◆ REQUIREMENT ◆
Lines from the listing that hold the string "begin" are what you should return.

◆ GIVEN RECORDS ◆
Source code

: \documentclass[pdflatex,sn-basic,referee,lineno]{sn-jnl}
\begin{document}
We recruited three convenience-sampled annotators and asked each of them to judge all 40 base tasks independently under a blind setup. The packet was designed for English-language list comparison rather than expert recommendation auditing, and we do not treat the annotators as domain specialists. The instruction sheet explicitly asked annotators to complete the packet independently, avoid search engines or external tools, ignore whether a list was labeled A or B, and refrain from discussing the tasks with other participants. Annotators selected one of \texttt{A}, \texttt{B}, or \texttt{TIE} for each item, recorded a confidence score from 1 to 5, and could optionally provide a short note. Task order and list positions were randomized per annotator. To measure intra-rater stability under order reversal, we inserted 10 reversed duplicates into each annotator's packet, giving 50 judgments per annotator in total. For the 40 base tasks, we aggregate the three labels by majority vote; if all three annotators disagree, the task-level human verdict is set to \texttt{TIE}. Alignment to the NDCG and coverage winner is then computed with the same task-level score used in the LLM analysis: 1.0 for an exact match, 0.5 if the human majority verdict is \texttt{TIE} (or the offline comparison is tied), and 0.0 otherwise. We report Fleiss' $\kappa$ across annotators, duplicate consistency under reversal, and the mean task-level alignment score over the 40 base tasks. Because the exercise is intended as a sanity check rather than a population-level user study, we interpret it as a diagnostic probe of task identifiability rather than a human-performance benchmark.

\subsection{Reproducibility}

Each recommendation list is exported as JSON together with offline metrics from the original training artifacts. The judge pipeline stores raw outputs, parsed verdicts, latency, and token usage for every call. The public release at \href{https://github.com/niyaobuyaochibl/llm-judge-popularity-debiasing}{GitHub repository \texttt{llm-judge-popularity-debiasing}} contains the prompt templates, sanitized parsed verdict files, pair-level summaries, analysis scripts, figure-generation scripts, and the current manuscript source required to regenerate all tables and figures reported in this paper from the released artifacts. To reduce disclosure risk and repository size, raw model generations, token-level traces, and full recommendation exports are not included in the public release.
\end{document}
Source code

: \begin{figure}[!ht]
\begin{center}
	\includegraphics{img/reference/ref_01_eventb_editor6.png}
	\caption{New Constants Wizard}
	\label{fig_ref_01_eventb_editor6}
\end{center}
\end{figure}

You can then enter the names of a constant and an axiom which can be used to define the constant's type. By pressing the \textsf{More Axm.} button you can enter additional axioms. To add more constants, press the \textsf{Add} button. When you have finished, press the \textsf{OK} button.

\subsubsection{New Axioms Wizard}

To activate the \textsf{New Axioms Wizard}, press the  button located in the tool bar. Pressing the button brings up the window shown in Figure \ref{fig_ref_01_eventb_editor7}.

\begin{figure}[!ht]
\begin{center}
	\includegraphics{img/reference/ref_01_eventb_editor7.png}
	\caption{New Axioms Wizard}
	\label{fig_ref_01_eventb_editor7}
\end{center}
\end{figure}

◆ FINISHED EXERCISE ◆
\begin{document}
: \begin{figure}[!ht]
\begin{center}
\begin{figure}[!ht]
\begin{center}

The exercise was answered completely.